By the time we made it to the theaters, I had forgotten about 90% of that brief summary and only remembered it was about a grumpy old man, making the movie all the more surprising. This was perhaps the first time in my life I’d walked into a theater without knowing what to expect. The following will contain spoiler alerts, so continue reading with caution. The last thing I will say before providing my review of the movie for those who wish to read no further is that this film is a must watch. It contains Catholic undertones throughout and highlights the radiant nature of Christ’s love present in all things.
We are immediately introduced to Otto, who is played by Tom Hanks. He is a man in his 60s who lives a miserable life that has no meaning. Otto thinks the world is full of idiots and everyone around him is a nuisance. He argues with a store clerk over a minor discrepancy in price. He picks fights with his neighbors and yells at the stray cat by his garage. On the day of his retirement, he fumes out of the office after having nothing nice to say about anyone in the company.
Then, Otto calls up the utility companies to cancel his electricity, gas, and home phone line. Shortly after, Otto is seen fashioning a rope to his ceiling to hang himself.
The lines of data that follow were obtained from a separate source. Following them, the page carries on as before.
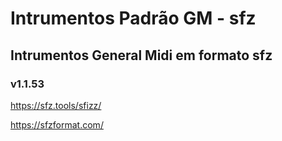 # Intrumentos Padrão GM - sfz
## Intrumentos General Midi em formato sfz
### v1.1.53

https://sfz.tools/sfizz/

https://sfzformat.com/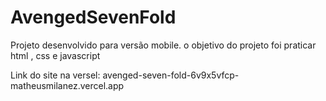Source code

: # AvengedSevenFold

<p>Projeto desenvolvido para versão mobile.
  o objetivo do projeto foi praticar html , css e javascript</p>
<p>Link do site na versel: avenged-seven-fold-6v9x5vfcp-matheusmilanez.vercel.app</p>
His suicide attempt is interrupted by his new Hispanic neighbors, Marisol and Tommy, as they struggle to parallel park a U-Haul. He angrily parks the U-Haul for them and storms back inside his house. Despite his outburst, Marisol and Tommy expressed their gratitude towards Otto by bringing him a home cooked meal. After wolfing it down, he put the rope around his neck once more.
As he dangled from the ceiling, Otto’s life flashed before his eyes. He recalls earlier memories of the time he met his wife Sonya by chance after she dropped a book at a train station. A younger Otto, who couldn’t afford to pay for his train ticket, was given money by Sonya to pay the conductor. She had given him one quarter too many; a quarter he kept all his life. As Otto’s flashback ends, the rope snaps and he falls to the floor, unsuccessful in his attempt to kill himself. He is next seen sitting in a cemetery making conversation to his wife’s grave, lamenting his wish to be with her.
Without going into too much detail about the subsequent scenes, the rest of the movie follows the same pattern. Otto seeks new ways to kill himself, only to be interrupted in the act to do some charitable deed for his neighbors. After his botched attempt at hanging himself, he tries filling his car with exhaust fumes. To his dismay, Marisol comes knocking on his garage door seeking his help. He later goes to a train station in hopes of getting hit. As the train approaches, an elderly man falls onto the tracks. Appalled by the mass of youths taking out their cellphones to record the helpless man, Otto comes to the rescue and saves the man from certain death.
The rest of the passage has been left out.